Task directions: Copy out, from the entries below, each line that holds the string "ConfigTool".

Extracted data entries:
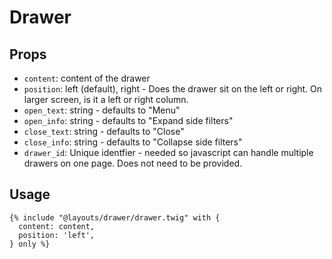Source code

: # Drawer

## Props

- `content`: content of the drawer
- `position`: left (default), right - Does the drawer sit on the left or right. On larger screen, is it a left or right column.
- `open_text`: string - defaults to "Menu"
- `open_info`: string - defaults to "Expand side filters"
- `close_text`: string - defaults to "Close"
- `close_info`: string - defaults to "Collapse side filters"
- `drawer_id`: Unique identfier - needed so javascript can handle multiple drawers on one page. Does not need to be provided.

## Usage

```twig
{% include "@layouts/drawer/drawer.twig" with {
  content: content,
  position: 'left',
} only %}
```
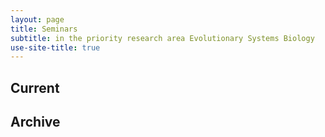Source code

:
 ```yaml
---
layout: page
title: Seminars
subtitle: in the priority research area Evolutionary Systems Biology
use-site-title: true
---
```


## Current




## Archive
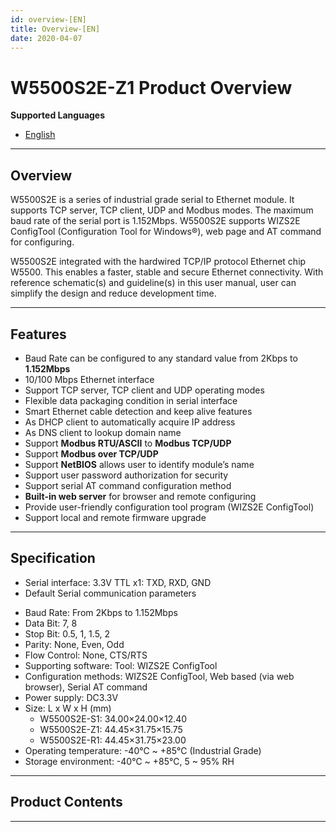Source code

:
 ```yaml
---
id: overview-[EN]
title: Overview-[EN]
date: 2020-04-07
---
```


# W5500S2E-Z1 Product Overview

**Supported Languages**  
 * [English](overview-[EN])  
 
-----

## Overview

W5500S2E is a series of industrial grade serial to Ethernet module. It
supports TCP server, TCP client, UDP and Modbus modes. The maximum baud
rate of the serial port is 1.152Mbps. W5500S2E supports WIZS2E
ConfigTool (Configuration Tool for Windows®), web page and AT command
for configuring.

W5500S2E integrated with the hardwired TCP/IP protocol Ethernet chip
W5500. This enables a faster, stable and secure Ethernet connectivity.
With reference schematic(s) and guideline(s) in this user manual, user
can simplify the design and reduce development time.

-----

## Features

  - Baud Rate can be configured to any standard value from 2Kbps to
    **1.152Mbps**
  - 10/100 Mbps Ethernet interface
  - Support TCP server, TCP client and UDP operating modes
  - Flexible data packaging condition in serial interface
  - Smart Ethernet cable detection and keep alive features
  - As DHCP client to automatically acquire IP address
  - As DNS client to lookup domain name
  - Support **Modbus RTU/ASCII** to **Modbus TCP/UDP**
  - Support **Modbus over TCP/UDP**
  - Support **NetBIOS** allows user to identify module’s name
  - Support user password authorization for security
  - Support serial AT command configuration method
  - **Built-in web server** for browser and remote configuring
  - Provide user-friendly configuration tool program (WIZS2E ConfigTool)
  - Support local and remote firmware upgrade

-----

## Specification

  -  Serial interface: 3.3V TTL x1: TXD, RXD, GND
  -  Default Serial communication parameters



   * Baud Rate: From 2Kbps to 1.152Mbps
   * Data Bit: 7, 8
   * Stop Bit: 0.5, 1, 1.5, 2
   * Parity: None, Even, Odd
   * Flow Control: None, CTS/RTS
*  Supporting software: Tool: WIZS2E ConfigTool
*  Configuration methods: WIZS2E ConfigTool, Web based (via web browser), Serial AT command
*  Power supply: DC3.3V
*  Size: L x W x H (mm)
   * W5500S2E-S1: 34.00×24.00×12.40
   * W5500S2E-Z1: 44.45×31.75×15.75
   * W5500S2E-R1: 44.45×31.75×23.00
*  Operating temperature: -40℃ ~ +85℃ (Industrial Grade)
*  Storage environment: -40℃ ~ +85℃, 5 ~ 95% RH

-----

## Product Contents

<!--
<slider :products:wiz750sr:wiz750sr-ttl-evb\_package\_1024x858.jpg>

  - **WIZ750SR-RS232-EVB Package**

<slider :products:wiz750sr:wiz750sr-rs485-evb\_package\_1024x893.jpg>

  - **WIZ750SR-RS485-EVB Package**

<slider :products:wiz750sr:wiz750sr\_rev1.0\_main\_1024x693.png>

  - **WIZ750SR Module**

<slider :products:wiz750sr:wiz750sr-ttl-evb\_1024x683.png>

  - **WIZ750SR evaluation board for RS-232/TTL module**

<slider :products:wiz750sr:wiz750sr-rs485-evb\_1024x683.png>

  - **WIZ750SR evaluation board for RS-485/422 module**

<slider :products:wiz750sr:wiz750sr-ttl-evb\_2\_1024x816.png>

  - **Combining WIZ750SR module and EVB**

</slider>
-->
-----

...

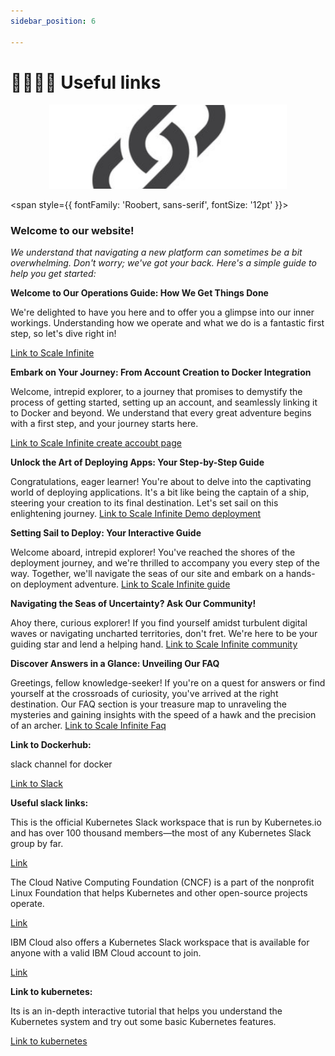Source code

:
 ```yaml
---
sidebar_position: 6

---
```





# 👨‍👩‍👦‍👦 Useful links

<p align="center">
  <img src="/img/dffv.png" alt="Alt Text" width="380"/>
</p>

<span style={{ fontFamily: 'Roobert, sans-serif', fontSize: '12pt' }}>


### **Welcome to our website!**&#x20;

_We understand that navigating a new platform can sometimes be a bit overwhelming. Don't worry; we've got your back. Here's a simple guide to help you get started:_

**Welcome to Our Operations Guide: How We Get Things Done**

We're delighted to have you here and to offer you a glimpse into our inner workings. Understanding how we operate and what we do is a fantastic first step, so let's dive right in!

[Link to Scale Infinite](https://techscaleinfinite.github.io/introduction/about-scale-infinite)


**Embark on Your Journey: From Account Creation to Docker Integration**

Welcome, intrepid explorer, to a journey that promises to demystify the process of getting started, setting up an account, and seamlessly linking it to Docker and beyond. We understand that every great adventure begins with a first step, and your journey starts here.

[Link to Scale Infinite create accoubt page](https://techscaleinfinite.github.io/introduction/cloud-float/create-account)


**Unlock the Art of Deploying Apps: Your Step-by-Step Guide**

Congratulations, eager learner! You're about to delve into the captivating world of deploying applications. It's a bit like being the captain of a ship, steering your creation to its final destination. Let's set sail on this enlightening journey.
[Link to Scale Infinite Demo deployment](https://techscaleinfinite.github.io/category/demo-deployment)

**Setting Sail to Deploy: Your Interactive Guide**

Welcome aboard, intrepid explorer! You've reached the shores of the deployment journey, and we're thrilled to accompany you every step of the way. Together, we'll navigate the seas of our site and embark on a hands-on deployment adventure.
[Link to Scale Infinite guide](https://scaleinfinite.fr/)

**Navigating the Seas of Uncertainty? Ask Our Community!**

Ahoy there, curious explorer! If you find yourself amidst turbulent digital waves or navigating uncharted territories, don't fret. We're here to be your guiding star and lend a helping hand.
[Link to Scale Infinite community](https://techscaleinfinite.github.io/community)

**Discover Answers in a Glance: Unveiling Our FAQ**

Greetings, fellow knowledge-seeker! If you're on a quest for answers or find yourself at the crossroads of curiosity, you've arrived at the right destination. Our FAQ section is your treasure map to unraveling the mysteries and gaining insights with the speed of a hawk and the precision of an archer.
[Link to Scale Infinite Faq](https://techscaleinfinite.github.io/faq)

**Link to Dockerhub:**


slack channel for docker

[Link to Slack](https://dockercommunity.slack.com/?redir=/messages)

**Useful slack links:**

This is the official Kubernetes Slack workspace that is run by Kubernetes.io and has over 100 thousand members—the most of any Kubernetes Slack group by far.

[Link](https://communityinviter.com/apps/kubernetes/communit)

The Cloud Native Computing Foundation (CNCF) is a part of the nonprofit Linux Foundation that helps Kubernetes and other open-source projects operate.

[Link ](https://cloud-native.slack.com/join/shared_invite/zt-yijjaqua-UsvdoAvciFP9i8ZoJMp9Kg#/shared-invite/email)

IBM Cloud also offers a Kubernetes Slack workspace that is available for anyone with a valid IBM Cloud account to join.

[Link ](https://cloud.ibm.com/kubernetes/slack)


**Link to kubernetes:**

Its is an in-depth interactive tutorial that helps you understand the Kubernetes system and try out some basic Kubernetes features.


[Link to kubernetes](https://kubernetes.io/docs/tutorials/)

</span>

Result below:
ConfigTool (Configuration Tool for Windows®), web page and AT command
  - Provide user-friendly configuration tool program (WIZS2E ConfigTool)
*  Supporting software: Tool: WIZS2E ConfigTool
*  Configuration methods: WIZS2E ConfigTool, Web based (via web browser), Serial AT command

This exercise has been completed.